In the Darkness of Advent: The Light of Tradition that cannot be quenched

It is indeed difficult in these times in the Catholic Church for those of us who love the Tradition of the Catholic Church to have joy at the center of our lives.  The mean-spirited and dishonest attack on Tradition in the publication of the Motu Proprio Traditionis Custodes has been followed by statements by the head of the Congregation for Divine Worship, Archbishop Roche, that make it clear that these relics of the 1960s who are now in power in Rome are determined to erase from the Church’s memory the Roman Mass of Catholic Tradition. There are those of us who believe that the crisis of the Church today is no less severe than the crisis the Church faced when the “world woke up to find itself Arian”.  The Arian crisis was overcome not only because of the constant witness of great bishops like St. Athanasius to the Catholic faith but also because of the laity who continued to sing the liturgical hymns at Mass that proclaimed the full divinity of Christ as true God and true man.

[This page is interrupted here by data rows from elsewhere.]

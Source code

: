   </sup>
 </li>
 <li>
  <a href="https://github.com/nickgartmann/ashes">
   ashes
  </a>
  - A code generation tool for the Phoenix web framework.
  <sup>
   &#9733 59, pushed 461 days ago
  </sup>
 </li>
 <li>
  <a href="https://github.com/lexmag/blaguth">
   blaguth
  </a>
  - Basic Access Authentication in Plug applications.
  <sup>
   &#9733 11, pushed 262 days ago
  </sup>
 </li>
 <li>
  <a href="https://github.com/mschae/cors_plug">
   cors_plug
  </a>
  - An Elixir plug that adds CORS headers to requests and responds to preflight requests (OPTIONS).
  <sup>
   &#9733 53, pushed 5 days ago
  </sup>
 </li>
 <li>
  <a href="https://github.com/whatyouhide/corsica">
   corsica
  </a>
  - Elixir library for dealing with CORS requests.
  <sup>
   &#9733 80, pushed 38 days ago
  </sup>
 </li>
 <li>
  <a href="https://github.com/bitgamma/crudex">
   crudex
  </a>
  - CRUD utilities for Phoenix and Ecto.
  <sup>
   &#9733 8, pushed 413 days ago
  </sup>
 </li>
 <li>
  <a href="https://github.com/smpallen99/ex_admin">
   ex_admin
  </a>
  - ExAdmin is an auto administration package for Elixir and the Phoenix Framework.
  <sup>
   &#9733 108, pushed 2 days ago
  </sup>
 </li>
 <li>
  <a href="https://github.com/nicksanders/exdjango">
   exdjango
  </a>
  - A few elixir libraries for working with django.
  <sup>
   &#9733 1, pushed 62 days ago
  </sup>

I have been blessed in my retirement as a priest to be able to celebrate the Traditional Roman Mass in a number of parish churches both in my diocese and in other dioceses.  This past Sunday, thanks to the true graciousness of the pastor, I celebrated a Missa Cantata in a parish in Bayside, Queens, New York.  I remember the first time I celebrated Mass there over two years ago, perhaps even three years ago (the pandemic has made time fuzzy).  I remember a congregation of perhaps 50 people in a parish church whose ethnic roots are Polish, a small choir, and four altar servers.  This past Sunday the size of the congregation was well over 150 people, the choir had grown as well, and there were 15 altar servers, ages (my guess) from 9 to over 20.  The mix of people in the congregation was truly catholic:  old, middle aged, young, very young; various shades of black, brown and white; some women veiled others not, some men in ties, others in casual dress.

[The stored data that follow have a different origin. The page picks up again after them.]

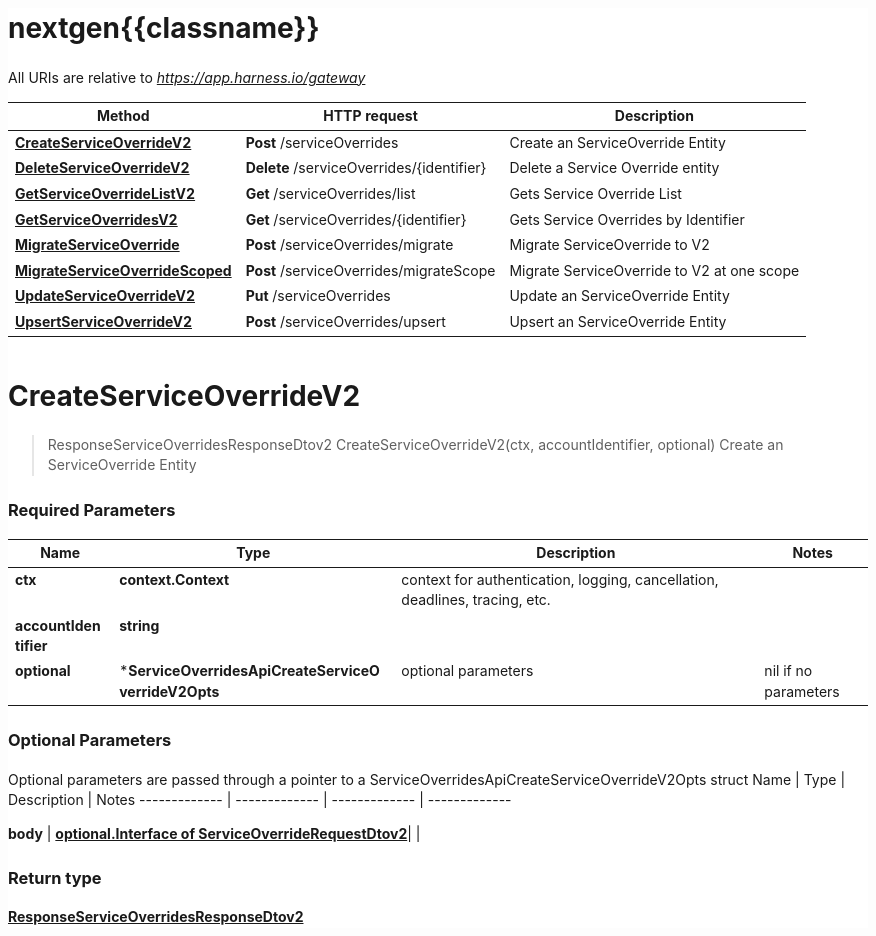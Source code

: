 # nextgen{{classname}}

All URIs are relative to *https://app.harness.io/gateway*

Method | HTTP request | Description
------------- | ------------- | -------------
[**CreateServiceOverrideV2**](ServiceOverridesApi.md#CreateServiceOverrideV2) | **Post** /serviceOverrides | Create an ServiceOverride Entity
[**DeleteServiceOverrideV2**](ServiceOverridesApi.md#DeleteServiceOverrideV2) | **Delete** /serviceOverrides/{identifier} | Delete a Service Override entity
[**GetServiceOverrideListV2**](ServiceOverridesApi.md#GetServiceOverrideListV2) | **Get** /serviceOverrides/list | Gets Service Override List
[**GetServiceOverridesV2**](ServiceOverridesApi.md#GetServiceOverridesV2) | **Get** /serviceOverrides/{identifier} | Gets Service Overrides by Identifier
[**MigrateServiceOverride**](ServiceOverridesApi.md#MigrateServiceOverride) | **Post** /serviceOverrides/migrate | Migrate ServiceOverride to V2
[**MigrateServiceOverrideScoped**](ServiceOverridesApi.md#MigrateServiceOverrideScoped) | **Post** /serviceOverrides/migrateScope | Migrate ServiceOverride to V2 at one scope
[**UpdateServiceOverrideV2**](ServiceOverridesApi.md#UpdateServiceOverrideV2) | **Put** /serviceOverrides | Update an ServiceOverride Entity
[**UpsertServiceOverrideV2**](ServiceOverridesApi.md#UpsertServiceOverrideV2) | **Post** /serviceOverrides/upsert | Upsert an ServiceOverride Entity

# **CreateServiceOverrideV2**
> ResponseServiceOverridesResponseDtov2 CreateServiceOverrideV2(ctx, accountIdentifier, optional)
Create an ServiceOverride Entity

### Required Parameters

Name | Type | Description  | Notes
------------- | ------------- | ------------- | -------------
 **ctx** | **context.Context** | context for authentication, logging, cancellation, deadlines, tracing, etc.
  **accountIdentifier** | **string**|  | 
 **optional** | ***ServiceOverridesApiCreateServiceOverrideV2Opts** | optional parameters | nil if no parameters

### Optional Parameters
Optional parameters are passed through a pointer to a ServiceOverridesApiCreateServiceOverrideV2Opts struct
Name | Type | Description  | Notes
------------- | ------------- | ------------- | -------------

 **body** | [**optional.Interface of ServiceOverrideRequestDtov2**](ServiceOverrideRequestDtov2.md)|  | 

### Return type

[**ResponseServiceOverridesResponseDtov2**](ResponseServiceOverridesResponseDTOV2.md)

A priest always knows when he is celebrating Mass whether the people in the congregation are “with him”.  There are times in my priesthood when I was celebrating the Novus Ordo Mass in a parish that despite my facing the people I felt alone, for so many of the people at that Mass were waiting for Mass to end.  Their obligation would be fulfilled, and then on to brunch.  Of course, there were always those at that  Mass who really believed their response to my “Pray, brethren…” expressed something real in their response: “May this sacrifice…” And a number of those people have since then discovered the Traditional Roman Mass as the embodiment of what that exchange between priest and people really means.

At Mass this past Sunday there was no doubt that the bond between priest and people in the offering of the Sacrifice was truly there.  There was no sign of “traddie” stiffness or super-piety, just a group of heterogeneous Catholics happily entering into the Sacred Mysteries and coming to Holy Communion with grateful hearts.

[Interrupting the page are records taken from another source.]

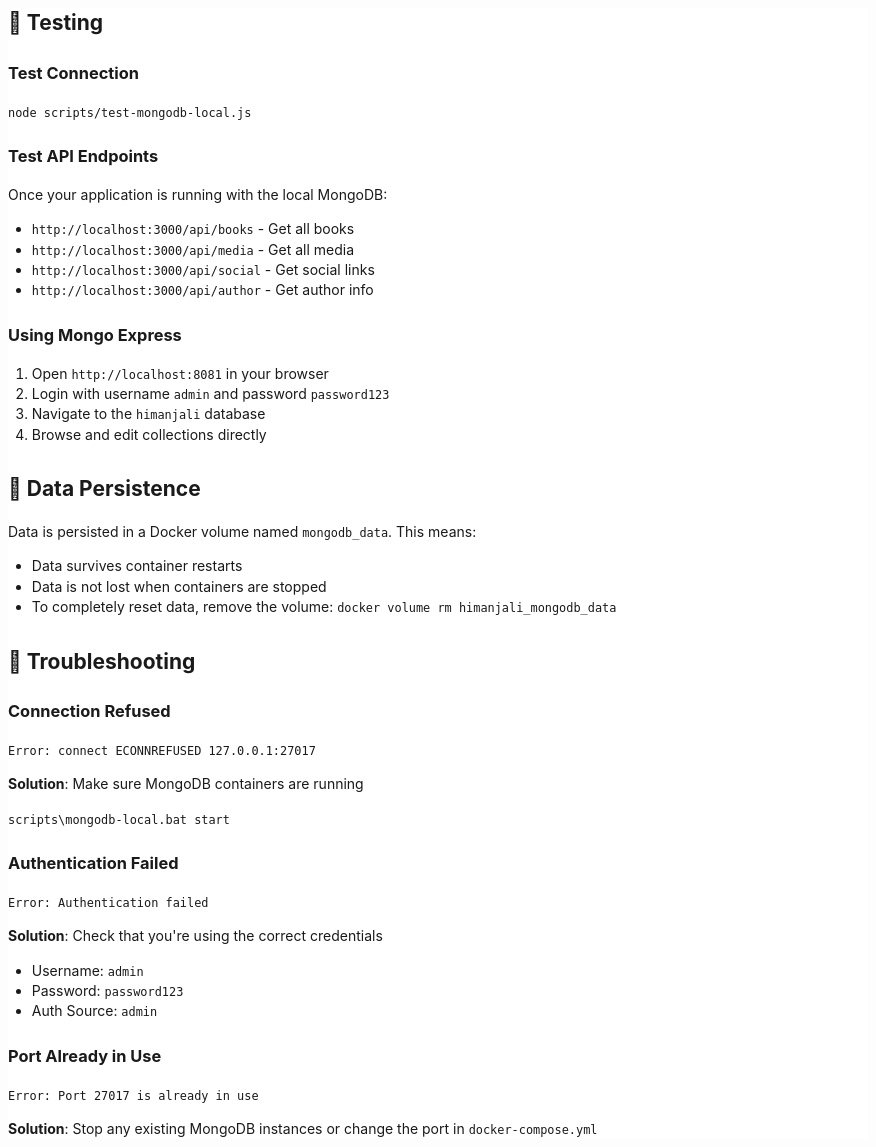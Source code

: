 ## 🧪 Testing

### Test Connection
```bash
node scripts/test-mongodb-local.js
```

### Test API Endpoints
Once your application is running with the local MongoDB:

- `http://localhost:3000/api/books` - Get all books
- `http://localhost:3000/api/media` - Get all media
- `http://localhost:3000/api/social` - Get social links
- `http://localhost:3000/api/author` - Get author info

### Using Mongo Express
1. Open `http://localhost:8081` in your browser
2. Login with username `admin` and password `password123`
3. Navigate to the `himanjali` database
4. Browse and edit collections directly

## 🔄 Data Persistence

Data is persisted in a Docker volume named `mongodb_data`. This means:
- Data survives container restarts
- Data is not lost when containers are stopped
- To completely reset data, remove the volume: `docker volume rm himanjali_mongodb_data`

## 🚨 Troubleshooting

### Connection Refused
```
Error: connect ECONNREFUSED 127.0.0.1:27017
```
**Solution**: Make sure MongoDB containers are running
```bash
scripts\mongodb-local.bat start
```

### Authentication Failed
```
Error: Authentication failed
```
**Solution**: Check that you're using the correct credentials
- Username: `admin`
- Password: `password123`
- Auth Source: `admin`

### Port Already in Use
```
Error: Port 27017 is already in use
```
**Solution**: Stop any existing MongoDB instances or change the port in `docker-compose.yml`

I must say one more thing about the altar servers.  Before Mass all fifteen were in the sacristy and the camaraderie among them was inspiring to see.  It is neither reactionary nor misogynist to recognize and take joy in that special relationship that is the bond of male friendship, even at the level of “merely” serving at the altar together.  Of course, I hoped while watching this motley crew serving at the Mass that at least some would become priests.  But even if none of them become priests, because of their sense of that bond between them that comes from participating so closely in the awesomeness of the Mass, they will make good husbands and fathers, and good friends.

I continue to love the season of Advent with its dark and cold that anticipates the coming of the Light.  But I do not like the darkness and the cold of a Church manufactured in the 1960s that tries to cancel Tradition and has forgotten that the three names of God are Truth, Goodness, and yes,--Beauty.